▸ Task details
Beginning at the line that includes "Gingold: Reverse diagrams", return each line exactly through the end of the listing, and no line before it.
------------------------------------
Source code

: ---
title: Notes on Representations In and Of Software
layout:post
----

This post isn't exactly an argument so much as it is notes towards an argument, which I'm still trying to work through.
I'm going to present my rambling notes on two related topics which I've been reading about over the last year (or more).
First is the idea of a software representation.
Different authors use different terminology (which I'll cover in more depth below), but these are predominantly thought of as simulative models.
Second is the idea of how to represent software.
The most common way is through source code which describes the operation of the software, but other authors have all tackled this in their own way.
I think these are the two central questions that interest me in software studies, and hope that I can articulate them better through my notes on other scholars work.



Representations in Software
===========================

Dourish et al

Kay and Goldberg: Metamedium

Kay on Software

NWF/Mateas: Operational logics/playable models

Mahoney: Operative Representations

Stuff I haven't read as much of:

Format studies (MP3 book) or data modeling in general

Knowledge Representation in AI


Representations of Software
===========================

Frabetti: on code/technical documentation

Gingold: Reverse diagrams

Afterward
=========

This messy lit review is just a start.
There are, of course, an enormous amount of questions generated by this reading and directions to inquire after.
------------------------------------
▸ Solution to the exercise
Gingold: Reverse diagrams

Afterward
=========

This messy lit review is just a start.
There are, of course, an enormous amount of questions generated by this reading and directions to inquire after.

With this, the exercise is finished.